▸ EXERCISE:
Copy every line of the data in which the word "cortana" occurs.

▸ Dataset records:
────────

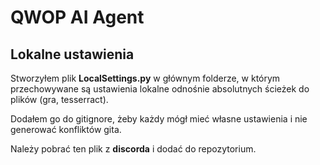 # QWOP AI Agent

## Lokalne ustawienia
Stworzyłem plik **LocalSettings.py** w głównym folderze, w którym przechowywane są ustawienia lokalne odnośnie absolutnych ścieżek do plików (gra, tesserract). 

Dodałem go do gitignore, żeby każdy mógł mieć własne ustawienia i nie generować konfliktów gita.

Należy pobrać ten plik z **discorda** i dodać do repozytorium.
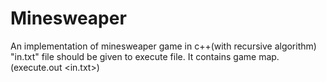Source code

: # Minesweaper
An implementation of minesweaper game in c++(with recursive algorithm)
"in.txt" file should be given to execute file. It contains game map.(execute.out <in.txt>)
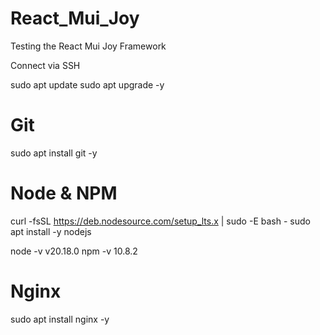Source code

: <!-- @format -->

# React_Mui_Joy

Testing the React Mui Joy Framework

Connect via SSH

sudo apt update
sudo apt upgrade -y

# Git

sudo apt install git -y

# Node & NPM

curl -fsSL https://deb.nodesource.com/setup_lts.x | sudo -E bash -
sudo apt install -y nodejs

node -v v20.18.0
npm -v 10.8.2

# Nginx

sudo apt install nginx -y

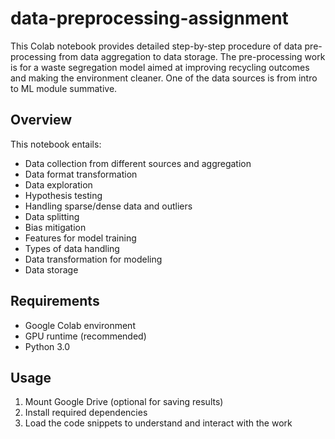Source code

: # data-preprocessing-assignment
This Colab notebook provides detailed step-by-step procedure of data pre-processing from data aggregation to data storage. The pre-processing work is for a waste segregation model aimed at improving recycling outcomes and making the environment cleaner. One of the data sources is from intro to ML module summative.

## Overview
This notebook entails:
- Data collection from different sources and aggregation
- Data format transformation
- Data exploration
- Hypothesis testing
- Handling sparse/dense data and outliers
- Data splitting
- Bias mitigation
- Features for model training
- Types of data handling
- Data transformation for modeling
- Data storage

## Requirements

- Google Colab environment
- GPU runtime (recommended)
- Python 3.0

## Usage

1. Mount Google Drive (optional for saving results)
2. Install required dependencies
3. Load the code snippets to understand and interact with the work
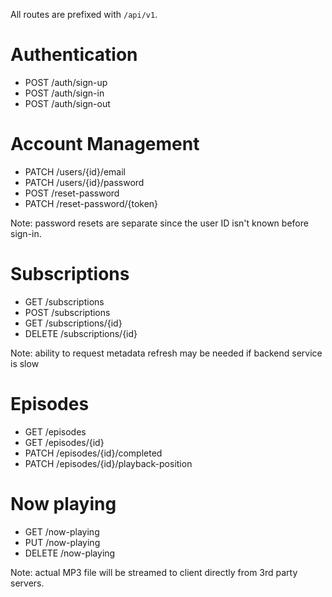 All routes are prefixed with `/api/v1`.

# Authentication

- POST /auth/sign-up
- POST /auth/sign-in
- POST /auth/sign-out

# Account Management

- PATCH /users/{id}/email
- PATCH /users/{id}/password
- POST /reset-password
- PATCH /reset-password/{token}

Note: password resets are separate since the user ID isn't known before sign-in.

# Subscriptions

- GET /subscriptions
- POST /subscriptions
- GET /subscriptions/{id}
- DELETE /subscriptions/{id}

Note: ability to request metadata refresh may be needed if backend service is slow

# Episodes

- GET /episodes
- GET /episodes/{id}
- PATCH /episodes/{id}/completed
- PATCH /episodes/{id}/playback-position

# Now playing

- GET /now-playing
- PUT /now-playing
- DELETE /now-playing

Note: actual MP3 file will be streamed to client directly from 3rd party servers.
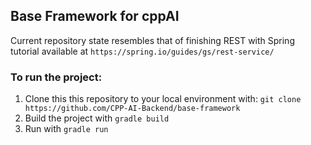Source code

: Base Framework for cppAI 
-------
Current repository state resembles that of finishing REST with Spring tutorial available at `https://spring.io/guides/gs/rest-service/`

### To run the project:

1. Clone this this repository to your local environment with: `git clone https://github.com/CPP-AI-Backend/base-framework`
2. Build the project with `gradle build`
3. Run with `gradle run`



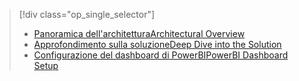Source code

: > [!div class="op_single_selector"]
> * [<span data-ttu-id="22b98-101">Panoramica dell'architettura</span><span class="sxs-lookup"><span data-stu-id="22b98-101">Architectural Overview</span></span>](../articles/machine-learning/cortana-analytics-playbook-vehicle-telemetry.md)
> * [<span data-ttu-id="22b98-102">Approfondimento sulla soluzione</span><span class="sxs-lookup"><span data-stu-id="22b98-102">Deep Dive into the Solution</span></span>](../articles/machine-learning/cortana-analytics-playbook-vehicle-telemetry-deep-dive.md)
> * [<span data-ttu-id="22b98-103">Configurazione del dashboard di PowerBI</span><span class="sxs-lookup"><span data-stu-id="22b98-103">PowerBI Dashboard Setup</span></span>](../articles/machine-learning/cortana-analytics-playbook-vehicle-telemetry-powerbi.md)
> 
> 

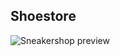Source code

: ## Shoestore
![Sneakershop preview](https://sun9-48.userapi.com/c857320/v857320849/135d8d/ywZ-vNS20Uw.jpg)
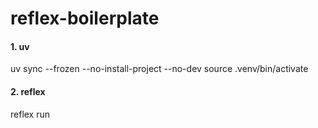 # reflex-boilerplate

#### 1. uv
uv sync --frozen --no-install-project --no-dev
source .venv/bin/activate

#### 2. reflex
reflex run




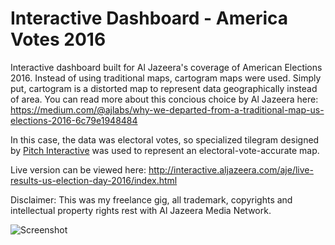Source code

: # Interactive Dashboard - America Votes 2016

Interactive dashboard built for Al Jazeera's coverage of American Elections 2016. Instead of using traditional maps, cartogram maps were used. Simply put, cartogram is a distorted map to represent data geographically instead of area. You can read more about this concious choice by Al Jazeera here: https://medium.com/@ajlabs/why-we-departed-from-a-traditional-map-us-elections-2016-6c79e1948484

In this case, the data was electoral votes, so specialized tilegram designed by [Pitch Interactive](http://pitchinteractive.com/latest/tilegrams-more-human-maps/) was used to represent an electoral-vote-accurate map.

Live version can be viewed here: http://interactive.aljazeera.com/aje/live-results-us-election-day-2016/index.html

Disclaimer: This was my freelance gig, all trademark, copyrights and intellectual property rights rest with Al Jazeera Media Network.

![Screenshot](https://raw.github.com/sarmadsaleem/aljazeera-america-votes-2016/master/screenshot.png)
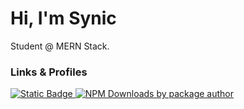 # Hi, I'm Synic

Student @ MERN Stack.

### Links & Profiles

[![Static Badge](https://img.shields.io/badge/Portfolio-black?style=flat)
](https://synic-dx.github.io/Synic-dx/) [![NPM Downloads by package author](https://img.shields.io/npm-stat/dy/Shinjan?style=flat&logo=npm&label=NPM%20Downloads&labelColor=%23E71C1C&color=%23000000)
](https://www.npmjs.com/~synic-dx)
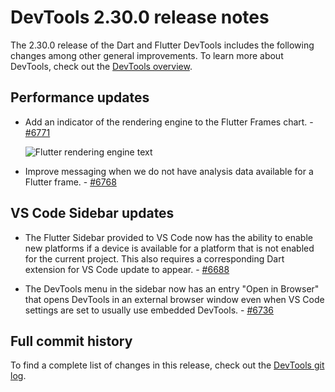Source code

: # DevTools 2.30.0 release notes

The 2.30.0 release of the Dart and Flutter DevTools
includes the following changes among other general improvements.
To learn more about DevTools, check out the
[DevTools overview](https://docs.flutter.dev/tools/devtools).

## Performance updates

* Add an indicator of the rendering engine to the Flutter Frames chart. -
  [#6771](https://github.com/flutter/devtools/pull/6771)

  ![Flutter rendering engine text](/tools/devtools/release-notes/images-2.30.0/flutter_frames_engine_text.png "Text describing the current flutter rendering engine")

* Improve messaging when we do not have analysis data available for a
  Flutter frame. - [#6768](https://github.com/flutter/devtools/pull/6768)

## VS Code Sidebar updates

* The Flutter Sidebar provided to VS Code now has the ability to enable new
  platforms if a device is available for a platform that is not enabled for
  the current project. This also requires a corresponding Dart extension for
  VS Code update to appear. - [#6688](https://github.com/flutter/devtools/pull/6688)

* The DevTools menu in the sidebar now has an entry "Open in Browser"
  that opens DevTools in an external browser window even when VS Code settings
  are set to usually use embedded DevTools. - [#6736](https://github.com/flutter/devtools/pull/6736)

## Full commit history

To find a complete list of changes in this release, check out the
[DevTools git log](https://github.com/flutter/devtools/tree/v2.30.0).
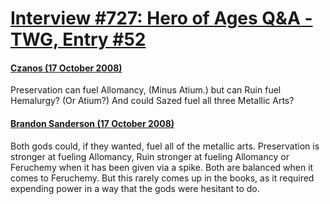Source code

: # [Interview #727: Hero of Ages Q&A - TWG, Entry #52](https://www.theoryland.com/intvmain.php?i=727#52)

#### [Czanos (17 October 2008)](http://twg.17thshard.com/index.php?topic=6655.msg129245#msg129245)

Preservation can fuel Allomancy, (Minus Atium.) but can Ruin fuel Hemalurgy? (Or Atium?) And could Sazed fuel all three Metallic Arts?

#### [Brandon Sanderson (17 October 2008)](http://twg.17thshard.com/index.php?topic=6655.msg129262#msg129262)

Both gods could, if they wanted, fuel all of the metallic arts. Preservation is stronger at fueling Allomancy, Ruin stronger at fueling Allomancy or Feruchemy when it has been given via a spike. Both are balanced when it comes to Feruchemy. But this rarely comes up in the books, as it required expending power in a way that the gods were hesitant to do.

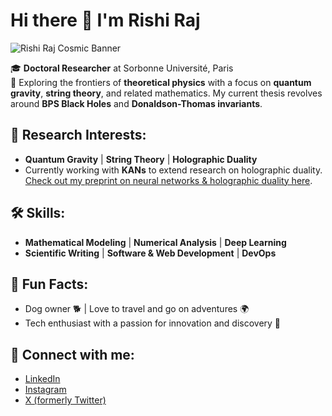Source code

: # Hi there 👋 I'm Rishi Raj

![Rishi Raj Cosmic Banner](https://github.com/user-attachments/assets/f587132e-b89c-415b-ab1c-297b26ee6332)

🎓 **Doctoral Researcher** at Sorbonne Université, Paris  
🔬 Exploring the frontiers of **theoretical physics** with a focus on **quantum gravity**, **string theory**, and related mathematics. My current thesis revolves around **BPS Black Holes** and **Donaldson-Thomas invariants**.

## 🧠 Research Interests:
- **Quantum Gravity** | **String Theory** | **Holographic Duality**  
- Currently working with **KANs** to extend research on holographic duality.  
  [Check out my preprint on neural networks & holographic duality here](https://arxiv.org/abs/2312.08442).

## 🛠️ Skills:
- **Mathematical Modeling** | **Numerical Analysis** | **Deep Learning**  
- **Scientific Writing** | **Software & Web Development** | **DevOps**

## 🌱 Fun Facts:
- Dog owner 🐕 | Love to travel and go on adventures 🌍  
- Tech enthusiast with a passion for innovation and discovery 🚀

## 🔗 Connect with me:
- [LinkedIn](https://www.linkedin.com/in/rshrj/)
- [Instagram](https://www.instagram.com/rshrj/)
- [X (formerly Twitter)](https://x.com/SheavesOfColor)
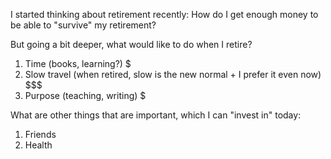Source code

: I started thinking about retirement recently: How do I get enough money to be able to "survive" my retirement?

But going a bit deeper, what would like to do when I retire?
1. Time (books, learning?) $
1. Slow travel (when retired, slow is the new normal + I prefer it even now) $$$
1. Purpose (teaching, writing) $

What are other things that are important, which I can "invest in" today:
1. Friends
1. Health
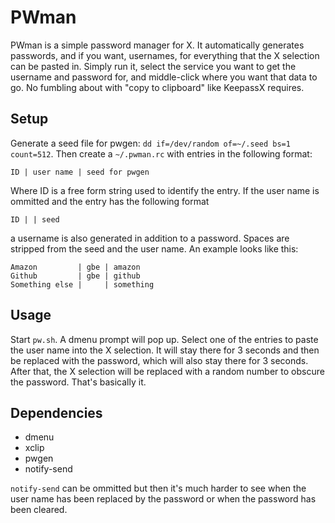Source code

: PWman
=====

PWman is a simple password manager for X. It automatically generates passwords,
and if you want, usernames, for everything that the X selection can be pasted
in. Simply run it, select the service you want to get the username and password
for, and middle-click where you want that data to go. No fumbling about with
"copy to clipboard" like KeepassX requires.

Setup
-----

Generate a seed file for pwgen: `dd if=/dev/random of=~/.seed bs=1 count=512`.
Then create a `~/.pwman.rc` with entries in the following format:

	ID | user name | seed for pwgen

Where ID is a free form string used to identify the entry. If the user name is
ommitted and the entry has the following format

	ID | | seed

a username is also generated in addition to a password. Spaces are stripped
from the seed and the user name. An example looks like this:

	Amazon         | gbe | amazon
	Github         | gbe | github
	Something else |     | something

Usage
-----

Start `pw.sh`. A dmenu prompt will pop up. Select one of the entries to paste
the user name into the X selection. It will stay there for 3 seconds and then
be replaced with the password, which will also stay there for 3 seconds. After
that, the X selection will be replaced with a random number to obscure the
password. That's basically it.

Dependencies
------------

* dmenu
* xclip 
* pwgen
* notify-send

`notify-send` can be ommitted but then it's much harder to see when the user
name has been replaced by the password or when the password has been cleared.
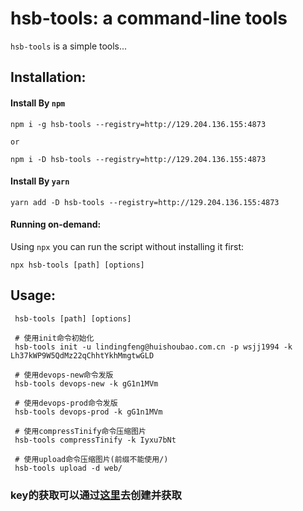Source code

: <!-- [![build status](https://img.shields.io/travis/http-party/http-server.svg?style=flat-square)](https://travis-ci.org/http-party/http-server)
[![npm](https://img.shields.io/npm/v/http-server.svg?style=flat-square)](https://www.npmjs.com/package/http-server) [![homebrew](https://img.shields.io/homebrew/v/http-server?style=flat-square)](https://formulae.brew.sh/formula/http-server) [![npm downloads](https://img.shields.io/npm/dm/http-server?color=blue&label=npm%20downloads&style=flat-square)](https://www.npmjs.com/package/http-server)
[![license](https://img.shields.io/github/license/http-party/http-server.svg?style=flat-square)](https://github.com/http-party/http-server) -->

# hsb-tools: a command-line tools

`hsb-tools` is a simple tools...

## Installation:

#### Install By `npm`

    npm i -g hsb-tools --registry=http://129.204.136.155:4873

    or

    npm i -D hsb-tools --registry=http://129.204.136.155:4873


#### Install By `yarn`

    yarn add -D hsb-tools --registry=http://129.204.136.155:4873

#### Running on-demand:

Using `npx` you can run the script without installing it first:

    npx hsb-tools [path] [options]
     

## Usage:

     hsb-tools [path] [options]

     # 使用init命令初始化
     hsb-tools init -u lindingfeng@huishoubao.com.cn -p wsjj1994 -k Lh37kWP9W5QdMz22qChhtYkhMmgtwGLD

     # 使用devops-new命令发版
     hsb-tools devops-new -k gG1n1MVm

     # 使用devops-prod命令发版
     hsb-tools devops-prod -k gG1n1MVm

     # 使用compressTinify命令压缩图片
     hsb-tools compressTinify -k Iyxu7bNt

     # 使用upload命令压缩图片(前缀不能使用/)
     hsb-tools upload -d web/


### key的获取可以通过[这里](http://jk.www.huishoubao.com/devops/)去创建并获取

────────

▸ EXERCISE ANSWER:
> * [<span data-ttu-id="22b98-101">Panoramica dell'architettura</span><span class="sxs-lookup"><span data-stu-id="22b98-101">Architectural Overview</span></span>](../articles/machine-learning/cortana-analytics-playbook-vehicle-telemetry.md)
> * [<span data-ttu-id="22b98-102">Approfondimento sulla soluzione</span><span class="sxs-lookup"><span data-stu-id="22b98-102">Deep Dive into the Solution</span></span>](../articles/machine-learning/cortana-analytics-playbook-vehicle-telemetry-deep-dive.md)
> * [<span data-ttu-id="22b98-103">Configurazione del dashboard di PowerBI</span><span class="sxs-lookup"><span data-stu-id="22b98-103">PowerBI Dashboard Setup</span></span>](../articles/machine-learning/cortana-analytics-playbook-vehicle-telemetry-powerbi.md)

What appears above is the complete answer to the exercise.